体験場所:東京都練馬区の某踏切
15年前、都内の会社に勤めていた頃に、同僚から聞いた話です。
ある日の昼休み、数人で昼食を食べている時、霊感が強いと噂される同僚のA子が奇妙な話を始めました。
「実はさ、この前、踏切で霊に話しかけられたの。」
その踏切とは、練馬区のとある駅の横にある踏切で、当時の私は数年前までそのすぐ近くの部屋に住んでいたので、少しゾクリとしました。
斜めに渡る形のその踏切は幅が広く、警報器が鳴り始めたら急いで渡らなければいけません。
それでもひっきりなしに人が行き交う踏切で、頻繁に電車も通過していたので人身事故も少なくなかったように記憶しています。
そんなことを思い返しながらふと我に返ると、A子の話をみんなが固唾を飲んで聞いていました。
その日の夕方、A子はその踏切で遮断機が上がるのを待っていたそうです。
他にも沢山の人が列車の通過を待っていて、踏切の向こう側にも大勢の人がいたそうです。
その人込みの中に、『何かいる』とA子は感じたのだと言います。
ですが、少し視力が弱いA子には、大勢の群衆の顔を見分けることも出来ず、あえて気が付かなかった事にしたのだそうです。

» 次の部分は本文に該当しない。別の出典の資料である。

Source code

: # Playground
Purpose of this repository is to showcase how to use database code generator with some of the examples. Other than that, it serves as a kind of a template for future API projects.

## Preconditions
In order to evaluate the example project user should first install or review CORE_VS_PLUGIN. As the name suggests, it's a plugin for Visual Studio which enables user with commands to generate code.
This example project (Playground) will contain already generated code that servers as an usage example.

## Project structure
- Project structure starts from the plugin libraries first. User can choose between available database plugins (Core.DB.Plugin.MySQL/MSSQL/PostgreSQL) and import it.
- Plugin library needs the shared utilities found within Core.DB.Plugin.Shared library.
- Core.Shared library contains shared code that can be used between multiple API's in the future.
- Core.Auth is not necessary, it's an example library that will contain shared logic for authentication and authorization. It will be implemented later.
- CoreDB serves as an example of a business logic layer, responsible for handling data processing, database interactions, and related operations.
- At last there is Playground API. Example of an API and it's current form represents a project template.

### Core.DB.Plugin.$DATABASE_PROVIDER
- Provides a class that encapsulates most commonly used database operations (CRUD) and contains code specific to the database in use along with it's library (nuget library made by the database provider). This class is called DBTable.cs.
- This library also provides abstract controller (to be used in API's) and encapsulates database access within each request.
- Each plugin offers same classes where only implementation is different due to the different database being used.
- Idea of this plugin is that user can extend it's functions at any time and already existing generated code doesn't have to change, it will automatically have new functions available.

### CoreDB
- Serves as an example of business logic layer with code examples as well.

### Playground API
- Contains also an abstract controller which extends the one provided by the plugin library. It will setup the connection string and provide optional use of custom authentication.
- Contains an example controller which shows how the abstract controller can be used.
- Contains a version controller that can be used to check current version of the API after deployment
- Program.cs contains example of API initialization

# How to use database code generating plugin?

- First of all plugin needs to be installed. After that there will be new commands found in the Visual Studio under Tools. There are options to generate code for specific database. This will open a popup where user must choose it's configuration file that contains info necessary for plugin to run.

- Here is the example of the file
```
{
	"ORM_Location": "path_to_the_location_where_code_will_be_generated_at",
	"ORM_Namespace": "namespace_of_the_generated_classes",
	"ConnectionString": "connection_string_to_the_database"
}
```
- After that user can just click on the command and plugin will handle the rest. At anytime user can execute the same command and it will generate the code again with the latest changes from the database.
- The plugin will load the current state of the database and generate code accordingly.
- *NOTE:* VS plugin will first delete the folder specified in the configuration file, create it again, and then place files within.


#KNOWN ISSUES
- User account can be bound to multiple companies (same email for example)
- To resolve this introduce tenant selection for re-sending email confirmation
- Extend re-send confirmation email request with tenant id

しばらくして轟音と共に電車が通過し、ゆっくりと遮断機が上がりました。
一斉に踏切の中に通行客が踏み入る中、A子も人込みをかき分け踏切を渡り始めました。
その直後、踏切の向こう側から、人ではない何かが近付いて来るとA子は感じたそうです。
動揺した彼女は、次々とすれ違う人々に怯えながら慎重に前に進みました。
仕事帰りのサラリーマンや学生、自転車に乗った人やベビーカーを押す人など、沢山の人とすれ違いながらA子は強い不安を感じていました。
次の瞬間、それが人ではないと分かったそうです。
前から近付いて来たそれは、ぼんやりと掠れて見え、黒い服装のどうやら男性だったと言います。
(私は知らない、見えない、聞こえない)
A子はそう何度も念じながら、前から近付いて来る男といよいよすれ違った次の瞬間、
「よくわかったな」
男はA子の耳元でそう囁き通り過ぎて行ったのだそうです。
人ではないとA子が気付いていたことを、男も気付いていたのです。
一瞬、息が止まったように硬直してしまったA子はその直後、一気に雑踏を掻き分け踏切を渡り切ったのだそうです。
「後ろは、振り返らなかったの?」
一緒に話を聞いていた他の同僚が気色ばんでそう聞くと、
「多分、振り返ったら連れて行かれてたと思う。そういう時は絶対に振り返っちゃだめなの!」
と、A子も少し興奮した口調で言います。
その男は踏切事故で亡くなった地縛霊だとA子は断言し、更にこう続けました。
「あの霊は自分が見える人間を探して、見付けると話しかけている。そんな事をずっとあの踏切で続けているんだよ。」
そんな話を聞いてから数年後、私はその踏切の沿線上にある駅の近くに住むことになりました。
電車に乗る時はその踏切を通過する度に、つい電車の通過を待つ人たちを眺めてしまいます。
私には、その誰もが生きている人間にしか見えませんが、もしかするとこの中に、それが混じっているのかもしれないと思うと、私はその踏切を通過する度に心の中で念仏を唱えるようになりました。
どうかその霊が、今は成仏されていますように。